Verification and governance are moving outside. The OCL paper’s pre-execution policy layer, LangSmith’s LLM Gateway, and Harvey’s batched verifiers all sit outside the agent loop. Decision generation is moving inward; decision checking is moving outward.

This is the same split that happened in databases when query planners absorbed optimization logic but pushed constraints and access control to a separate layer. The middle — the hand-tuned execution plan — got squeezed out.

What breaks if you ignore this

The practical consequence: ‘write once, swap models’ was always aspirational, but it’s now actively misleading as a design goal. If a model-specific harness profile is worth 10–20 points on tau2-bench, then a generic harness is leaving that performance on the floor every day in production. Worse, the gap will grow as models develop more idiosyncratic strengths — Claude’s effort/thinking calibration, Gemini’s long-context behavior, Nemotron’s reasoning toggle.

The Channel Fracture paper is a warning shot from the other direction. Multi-agent orchestration frameworks have silent failure modes — scheduled agents that don’t actually write to shared memory — that only show up when the harness assumes a uniform execution model that the underlying agents don’t actually share. Generic abstractions hide real divergence.

Warning

If your evals run against one model and your production runs against another, your harness profile mismatch is probably a larger source of regression than any prompt change you’re tracking. Profile drift is the new prompt drift.

What to do differently

A few concrete shifts worth making now:

Treat the harness profile as a first-class artifact. Version it per model family. When you change models, expect to rewrite middleware, tool descriptions, and effort settings — not just the model string. Test the combination, not the model.
Decide where orchestration lives, explicitly. Either the model writes the plan (Claude Code dynamic workflows, Deep Agents style) or your framework does (LangGraph subgraphs). Hybrid systems where both try to plan are the ones that produce the most confusing traces. Harmonic’s experience suggests that when the model is strong enough, pushing structure into the model wins on iteration speed.
Move verification out of the loop. Batched LLM-as-judge, pre-execution policy gates, and gateway-level redaction are cheaper and more debuggable than mid-loop checks.

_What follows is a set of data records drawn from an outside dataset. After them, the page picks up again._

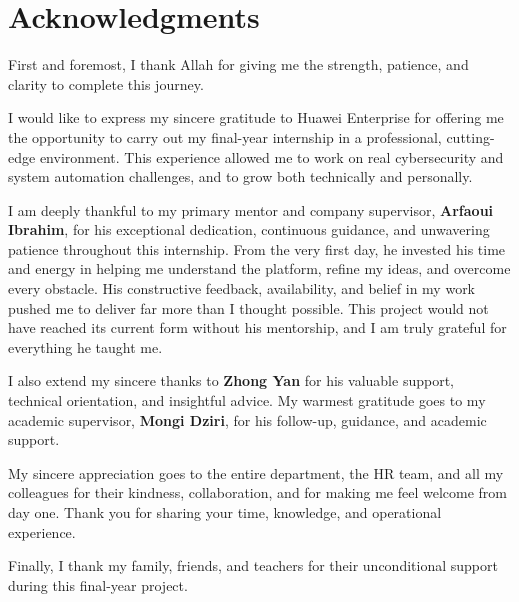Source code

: \chapter*{Acknowledgments}

First and foremost, I thank Allah for giving me the strength, patience, and clarity to complete this journey.

I would like to express my sincere gratitude to Huawei Enterprise for offering me the opportunity to carry out my final-year internship in a professional, cutting-edge environment. This experience allowed me to work on real cybersecurity and system automation challenges, and to grow both technically and personally.

I am deeply thankful to my primary mentor and company supervisor, \textbf{Arfaoui Ibrahim}, for his exceptional dedication, continuous guidance, and unwavering patience throughout this internship. From the very first day, he invested his time and energy in helping me understand the platform, refine my ideas, and overcome every obstacle. His constructive feedback, availability, and belief in my work pushed me to deliver far more than I thought possible. This project would not have reached its current form without his mentorship, and I am truly grateful for everything he taught me.

I also extend my sincere thanks to \textbf{Zhong Yan} for his valuable support, technical orientation, and insightful advice. My warmest gratitude goes to my academic supervisor, \textbf{Mongi Dziri}, for his follow-up, guidance, and academic support.

My sincere appreciation goes to the entire department, the HR team, and all my colleagues for their kindness, collaboration, and for making me feel welcome from day one. Thank you for sharing your time, knowledge, and operational experience.

Finally, I thank my family, friends, and teachers for their unconditional support during this final-year project.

The OCL and Harvey results both point to the same architecture: a fast inner loop and a separate, model-agnostic verification layer that doesn’t need to match the agent’s model.
Plan for model-authored harnesses. If you’re building tooling for agents that spawn subagents at runtime, your observability needs to handle a dynamic topology — the trace structure isn’t known until execution. SIR-style structured trace analysis and trace-as-primary-artifact tooling get more important, not less, as the graph stops being declarative.

The portable, model-agnostic agent harness was a useful fiction for early prototyping. In production, the harness is becoming a tightly coupled assembly of model, profile, and verification layer — with the agent itself increasingly responsible for authoring its own execution plan inside that assembly. The engineering work is no longer about designing the perfect graph. It’s about designing the smallest harness that lets a specific model plan well, and the strongest external layer that catches it when it doesn’t.